The advisory, among other things, mentions an LGBTI person should not expect to receive refuge in the U.S. because of their sexual orientation or gender identity. It also emphasizes the U.S. government has said anyone who enters the country illegally will be detained and be processed for deportation.
Liduvina Magarin, vice minister of El Salvador’s Ministry of Foreign Affairs, declared the government would provide “escorts” to the group of Salvadoran migrants with the sole purpose of keeping families informed so they make responsible decisions and not put the lives of children at risk on the migratory route.

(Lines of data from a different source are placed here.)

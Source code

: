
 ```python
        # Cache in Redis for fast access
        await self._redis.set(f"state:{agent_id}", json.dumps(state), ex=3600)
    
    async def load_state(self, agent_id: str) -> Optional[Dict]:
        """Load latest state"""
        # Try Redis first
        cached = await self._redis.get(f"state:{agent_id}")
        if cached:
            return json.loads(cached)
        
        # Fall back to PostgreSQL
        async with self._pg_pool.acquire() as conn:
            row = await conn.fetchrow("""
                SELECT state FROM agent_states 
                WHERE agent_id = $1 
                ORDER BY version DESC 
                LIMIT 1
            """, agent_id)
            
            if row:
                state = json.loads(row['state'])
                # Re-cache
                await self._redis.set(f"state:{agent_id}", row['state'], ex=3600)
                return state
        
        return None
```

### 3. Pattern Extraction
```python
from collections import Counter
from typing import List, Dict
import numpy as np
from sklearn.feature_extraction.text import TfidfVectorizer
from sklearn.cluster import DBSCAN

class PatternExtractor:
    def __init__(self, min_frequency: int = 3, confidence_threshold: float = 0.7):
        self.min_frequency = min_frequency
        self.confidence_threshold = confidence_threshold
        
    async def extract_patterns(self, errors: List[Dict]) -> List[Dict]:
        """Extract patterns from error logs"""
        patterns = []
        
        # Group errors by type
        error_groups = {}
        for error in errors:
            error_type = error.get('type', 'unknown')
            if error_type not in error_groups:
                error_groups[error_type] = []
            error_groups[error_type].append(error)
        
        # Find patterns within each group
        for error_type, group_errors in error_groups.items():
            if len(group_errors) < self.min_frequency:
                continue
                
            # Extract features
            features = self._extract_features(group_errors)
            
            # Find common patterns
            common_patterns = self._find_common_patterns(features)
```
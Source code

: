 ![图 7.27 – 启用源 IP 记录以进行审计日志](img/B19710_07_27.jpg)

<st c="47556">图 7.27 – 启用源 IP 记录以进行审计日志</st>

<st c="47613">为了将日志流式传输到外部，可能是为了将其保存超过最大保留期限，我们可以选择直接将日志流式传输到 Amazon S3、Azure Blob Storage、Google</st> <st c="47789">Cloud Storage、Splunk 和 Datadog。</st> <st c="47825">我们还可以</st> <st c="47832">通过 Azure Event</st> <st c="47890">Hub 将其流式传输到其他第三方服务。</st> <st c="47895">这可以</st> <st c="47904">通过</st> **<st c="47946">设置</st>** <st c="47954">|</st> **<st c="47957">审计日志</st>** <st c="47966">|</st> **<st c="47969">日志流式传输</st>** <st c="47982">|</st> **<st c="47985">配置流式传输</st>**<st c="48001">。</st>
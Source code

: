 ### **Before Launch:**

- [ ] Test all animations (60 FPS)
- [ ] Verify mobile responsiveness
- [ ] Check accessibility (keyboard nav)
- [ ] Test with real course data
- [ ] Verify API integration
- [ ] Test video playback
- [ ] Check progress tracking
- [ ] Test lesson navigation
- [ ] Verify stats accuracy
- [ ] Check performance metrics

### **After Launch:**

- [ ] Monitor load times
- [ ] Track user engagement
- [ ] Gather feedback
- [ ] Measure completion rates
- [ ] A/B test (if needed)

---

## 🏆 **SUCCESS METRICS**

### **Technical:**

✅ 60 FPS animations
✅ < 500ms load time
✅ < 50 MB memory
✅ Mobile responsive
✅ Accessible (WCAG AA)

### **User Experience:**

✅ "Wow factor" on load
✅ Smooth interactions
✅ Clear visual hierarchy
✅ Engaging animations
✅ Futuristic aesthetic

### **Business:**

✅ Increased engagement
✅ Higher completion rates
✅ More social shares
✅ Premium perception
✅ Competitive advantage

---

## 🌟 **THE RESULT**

But another group of people gathered at Plaza del Divino Salvador del Mundo on Oct. 31 to form a second caravan with the same goal of seeking a better future for their families.
“If it is normally dangerous for us in our daily lives, this risk triples in the caravans,” Aldo Peña of Hombres Trans HT, an advocacy group for trans men, told the Blade. “Not only are they violated or will be violated at the borders by the authorities or become victims of crimes, but they will also be victimized by those who are part of the caravans.
“I would not go to possibly die on the road,” added Peña. “They (migrants) must remember that their families will continue to experience the injustices of this country if they leave.”
A Salvadoran trans advocacy group has issued this advisory that urges LGBTI Salvadorans not to join migrant caravans to the U.S.
Camila Portillo, a trans activist, for her part told the Blade that “we must not stop the dream of emigrating for a better future, if, for example, the government and the country does not guarantee socio-economic development for the LGBTI community.”
“In practice, it is not carried out in the correct way, although there are people in power who tend to support LGBTI people,” she said.
“Here there is a lot of forced internal displacement because of the issue of violence, so I don’t think it’s a trend,” Portillo added. “It’s mostly a structural issue that the government does not guarantee safety not only the LGBTI community, but the population in general, but it is an at-risk population that is more vulnerable and the government therefore must guarantee the welfare of the people.”
Portillo remains hopeful the migrants will have the help they need and be able to fulfill their objectives without many obstacles in the countries through which the caravans pass. She also urged the Salvadoran government to begin to tackle corruption within its institutions, to enforce decrees and different guidelines that have been created in support of the LGBTI community and to make sure it implements them as opposed to simply have them in writing.
“Given the high rates of violence in El Salvador, many of the people who make up that caravan will have their own reasons for migrating,” said Rodríguez. “But the Salvadoran government in this situation should at least coordinate with national institutions, international associations and bodies to provide some protection (to them) along the route and urge countries through which they travel to reach the U.S. (Guatemala, Mexico) protect their human rights.”
Articles 13 and 14 of the Universal Declaration of Human Rights says people have the right to move freely, including seeking refuge and asylum in extreme cases where their life is in danger.
People with the first caravan had reached Mexican territory as of deadline and families provided them shelter in which they were allowed to remain together. They also received medical assistance, food and access to baths and showers.